05/27/2026 | News release | Distributed by Public on 05/27/2026 11:44
Since the beginning of his remarkable career spanning government, the private nonprofit sector and higher education, Shalom Staub has advanced cultural competency and diversity, equity and inclusion - long before those ideas were part of our everyday vernacular. He earned both his bachelor's and master's degrees in anthropology at Wesleyan University before earning his doctorate in folklore studies from the University of Pennsylvania. Shortly thereafter, Staub spent time as the state folklorist of Pennsylvania before leading the Pennsylvania Heritage Affairs Commission, a state agency tasked with promoting and conserving ethnic and folk traditions and multicultural education.
He then founded and led a nonprofit organization called the Institute for Cultural Partnerships, where he combined cultural heritage and conflict resolution work, linking the arts with refugee social services. Eventually, Staub found his way back to higher education at Dickinson College at a time when the school sought to deepen relationships between the campus and its local community. As associate provost for academic affairs and civic engagement, he introduced community-engaged learning across the curriculum at Dickinson and spent 15 years there before coming to UCLA.
Now assistant vice provost and executive director of the UCLA Center for Community Engagement, Staub is officially retiring in June. He joined UCLA in 2018 for the opportunity - and the challenge - to make community-engaged learning a cornerstone of the student experience. He's helped UCLA accomplish that and much more, including gaining national recognition for our faculty in community-engaged scholarship. He also led and managed the implementation of Strategic Plan Goal 1: Deepen our engagement with Los Angeles, which has been incorporated into the chancellor's UCLA Connects flagship initiative.
Newsroom sat down with Staub to talk about his work in support of UCLA Connects and One UCLA.
This interview has been edited for length and clarity.
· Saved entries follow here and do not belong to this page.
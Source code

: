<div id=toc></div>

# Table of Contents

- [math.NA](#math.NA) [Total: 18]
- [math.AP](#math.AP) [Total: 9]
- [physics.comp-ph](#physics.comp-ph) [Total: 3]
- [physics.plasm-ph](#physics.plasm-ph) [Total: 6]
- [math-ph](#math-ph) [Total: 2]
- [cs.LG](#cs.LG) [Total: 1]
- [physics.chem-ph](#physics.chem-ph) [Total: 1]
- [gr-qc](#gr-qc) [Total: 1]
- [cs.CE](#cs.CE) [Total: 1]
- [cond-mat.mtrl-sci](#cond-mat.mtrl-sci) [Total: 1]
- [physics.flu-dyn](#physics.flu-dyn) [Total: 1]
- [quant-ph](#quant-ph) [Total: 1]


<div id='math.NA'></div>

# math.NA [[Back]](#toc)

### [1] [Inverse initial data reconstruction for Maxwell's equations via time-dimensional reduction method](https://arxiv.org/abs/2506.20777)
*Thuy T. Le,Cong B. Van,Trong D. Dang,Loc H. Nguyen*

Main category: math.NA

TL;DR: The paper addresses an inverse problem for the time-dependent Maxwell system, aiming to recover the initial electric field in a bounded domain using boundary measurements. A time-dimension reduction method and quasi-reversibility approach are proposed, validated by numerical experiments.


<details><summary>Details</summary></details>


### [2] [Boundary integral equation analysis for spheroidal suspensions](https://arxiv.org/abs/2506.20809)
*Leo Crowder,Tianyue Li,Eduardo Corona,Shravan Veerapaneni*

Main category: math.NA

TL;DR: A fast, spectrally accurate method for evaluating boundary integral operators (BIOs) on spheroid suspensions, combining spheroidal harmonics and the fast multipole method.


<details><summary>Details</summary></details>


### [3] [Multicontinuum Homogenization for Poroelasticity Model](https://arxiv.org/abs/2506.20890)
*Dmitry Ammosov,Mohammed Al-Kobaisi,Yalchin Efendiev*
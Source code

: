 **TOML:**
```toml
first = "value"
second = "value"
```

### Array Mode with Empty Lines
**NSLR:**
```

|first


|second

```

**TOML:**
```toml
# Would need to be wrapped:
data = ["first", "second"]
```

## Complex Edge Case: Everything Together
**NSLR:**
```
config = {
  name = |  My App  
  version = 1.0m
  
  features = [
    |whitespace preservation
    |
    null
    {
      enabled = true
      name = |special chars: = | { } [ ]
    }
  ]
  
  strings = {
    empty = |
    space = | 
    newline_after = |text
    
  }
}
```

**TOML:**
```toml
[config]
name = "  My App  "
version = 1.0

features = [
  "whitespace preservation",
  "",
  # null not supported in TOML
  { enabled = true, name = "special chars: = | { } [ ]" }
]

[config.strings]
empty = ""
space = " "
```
What is your primary role at UCLA?
Since arriving, my focus has been on embedding community-engaged learning across the curriculum at UCLA, where we now have community-engaged coursework in more than 40 undergrad and graduate departments across campus.
For the past eight years, I have worked with both the undergraduate and graduate councils to create a framework for defining community-engaged learning, which places students directly in community settings, deepening their subject learning and creating value for partner organizations. I wanted to make it easier for faculty who wanted to design and implement community-engaged courses across different fields at different curriculum levels. We now have a unified, community-engaged course framework that can guide the development of coursework at every level of instruction.
What is a project you're working on - and why is it important?
In 2022, I was invited to lead the development of Goal 1 of the strategic plan in tandem with faculty, staff, students, alumni and local community partners. A key element is to provide the structural support needed to facilitate community-engaged work on campus and throughout Los Angeles. Executive Vice Chancellor and Provost Darnell Hunt appointed Michelle Caswell as his special advisor for community-engaged scholarship. We established a network of community-engagement advisors appointed by their deans in every school and division to advance this work within and across their units. We also established the UCLA L.A. Community Engagement Council, which included community members who worked with us to guide the implementation of Goal 1 in a way that was responsive to community needs and interests - while also being built around community assets.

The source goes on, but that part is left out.